* **TASK GOAL**
Output the data below exactly, down to the last character.

* **INFORMATION GIVEN**
[Start of section]

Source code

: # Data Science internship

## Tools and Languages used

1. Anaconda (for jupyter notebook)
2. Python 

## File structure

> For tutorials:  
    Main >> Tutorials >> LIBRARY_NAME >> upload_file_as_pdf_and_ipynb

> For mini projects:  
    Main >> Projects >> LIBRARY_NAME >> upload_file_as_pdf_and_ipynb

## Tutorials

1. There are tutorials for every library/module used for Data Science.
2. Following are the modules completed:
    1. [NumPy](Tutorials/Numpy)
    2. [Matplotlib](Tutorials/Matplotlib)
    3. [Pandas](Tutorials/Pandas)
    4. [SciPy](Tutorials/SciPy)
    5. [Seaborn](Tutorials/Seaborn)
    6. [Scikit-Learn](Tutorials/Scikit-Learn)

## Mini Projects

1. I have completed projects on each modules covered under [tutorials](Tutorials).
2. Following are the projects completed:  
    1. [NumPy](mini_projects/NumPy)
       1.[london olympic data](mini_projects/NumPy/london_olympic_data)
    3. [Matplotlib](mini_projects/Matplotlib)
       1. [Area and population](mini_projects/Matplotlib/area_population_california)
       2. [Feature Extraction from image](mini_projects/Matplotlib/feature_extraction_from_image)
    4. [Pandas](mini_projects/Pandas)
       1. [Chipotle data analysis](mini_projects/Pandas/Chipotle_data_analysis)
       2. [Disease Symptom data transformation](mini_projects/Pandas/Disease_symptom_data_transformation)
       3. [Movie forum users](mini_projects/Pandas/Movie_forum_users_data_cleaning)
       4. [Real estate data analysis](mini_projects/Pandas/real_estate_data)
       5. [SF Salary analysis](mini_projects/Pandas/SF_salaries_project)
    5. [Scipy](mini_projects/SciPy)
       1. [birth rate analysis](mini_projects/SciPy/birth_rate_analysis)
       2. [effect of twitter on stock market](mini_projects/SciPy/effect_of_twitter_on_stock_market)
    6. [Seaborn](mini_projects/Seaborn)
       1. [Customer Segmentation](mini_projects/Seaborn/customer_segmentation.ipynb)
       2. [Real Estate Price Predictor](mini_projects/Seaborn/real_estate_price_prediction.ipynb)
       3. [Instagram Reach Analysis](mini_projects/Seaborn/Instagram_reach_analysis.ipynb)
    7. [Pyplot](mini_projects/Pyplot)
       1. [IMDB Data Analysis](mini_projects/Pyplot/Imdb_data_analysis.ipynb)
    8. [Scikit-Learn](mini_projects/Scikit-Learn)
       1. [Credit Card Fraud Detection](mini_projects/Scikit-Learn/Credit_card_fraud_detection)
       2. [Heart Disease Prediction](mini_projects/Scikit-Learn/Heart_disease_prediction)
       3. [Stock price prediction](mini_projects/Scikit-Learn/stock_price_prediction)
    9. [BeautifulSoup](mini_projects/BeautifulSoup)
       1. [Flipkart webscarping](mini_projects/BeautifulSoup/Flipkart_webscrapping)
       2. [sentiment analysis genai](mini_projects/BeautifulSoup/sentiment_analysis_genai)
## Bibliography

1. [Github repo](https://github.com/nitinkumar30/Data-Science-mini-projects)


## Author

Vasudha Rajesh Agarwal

[End of section]

* **TASK RESPONSE**
Source code

: # Data Science internship

## Tools and Languages used

1. Anaconda (for jupyter notebook)
2. Python 

## File structure

> For tutorials:  
    Main >> Tutorials >> LIBRARY_NAME >> upload_file_as_pdf_and_ipynb

> For mini projects:  
    Main >> Projects >> LIBRARY_NAME >> upload_file_as_pdf_and_ipynb

## Tutorials

1. There are tutorials for every library/module used for Data Science.
2. Following are the modules completed:
    1. [NumPy](Tutorials/Numpy)
    2. [Matplotlib](Tutorials/Matplotlib)
    3. [Pandas](Tutorials/Pandas)
    4. [SciPy](Tutorials/SciPy)
    5. [Seaborn](Tutorials/Seaborn)
    6. [Scikit-Learn](Tutorials/Scikit-Learn)

## Mini Projects

1. I have completed projects on each modules covered under [tutorials](Tutorials).
2. Following are the projects completed:  
    1. [NumPy](mini_projects/NumPy)
       1.[london olympic data](mini_projects/NumPy/london_olympic_data)
    3. [Matplotlib](mini_projects/Matplotlib)
       1. [Area and population](mini_projects/Matplotlib/area_population_california)
       2. [Feature Extraction from image](mini_projects/Matplotlib/feature_extraction_from_image)
    4. [Pandas](mini_projects/Pandas)
       1. [Chipotle data analysis](mini_projects/Pandas/Chipotle_data_analysis)
       2. [Disease Symptom data transformation](mini_projects/Pandas/Disease_symptom_data_transformation)
       3. [Movie forum users](mini_projects/Pandas/Movie_forum_users_data_cleaning)
       4. [Real estate data analysis](mini_projects/Pandas/real_estate_data)
       5. [SF Salary analysis](mini_projects/Pandas/SF_salaries_project)
    5. [Scipy](mini_projects/SciPy)
       1. [birth rate analysis](mini_projects/SciPy/birth_rate_analysis)
       2. [effect of twitter on stock market](mini_projects/SciPy/effect_of_twitter_on_stock_market)
    6. [Seaborn](mini_projects/Seaborn)
       1. [Customer Segmentation](mini_projects/Seaborn/customer_segmentation.ipynb)
       2. [Real Estate Price Predictor](mini_projects/Seaborn/real_estate_price_prediction.ipynb)
       3. [Instagram Reach Analysis](mini_projects/Seaborn/Instagram_reach_analysis.ipynb)
    7. [Pyplot](mini_projects/Pyplot)
       1. [IMDB Data Analysis](mini_projects/Pyplot/Imdb_data_analysis.ipynb)
    8. [Scikit-Learn](mini_projects/Scikit-Learn)
       1. [Credit Card Fraud Detection](mini_projects/Scikit-Learn/Credit_card_fraud_detection)
       2. [Heart Disease Prediction](mini_projects/Scikit-Learn/Heart_disease_prediction)
       3. [Stock price prediction](mini_projects/Scikit-Learn/stock_price_prediction)
    9. [BeautifulSoup](mini_projects/BeautifulSoup)
       1. [Flipkart webscarping](mini_projects/BeautifulSoup/Flipkart_webscrapping)
       2. [sentiment analysis genai](mini_projects/BeautifulSoup/sentiment_analysis_genai)
## Bibliography

1. [Github repo](https://github.com/nitinkumar30/Data-Science-mini-projects)


## Author

Vasudha Rajesh Agarwal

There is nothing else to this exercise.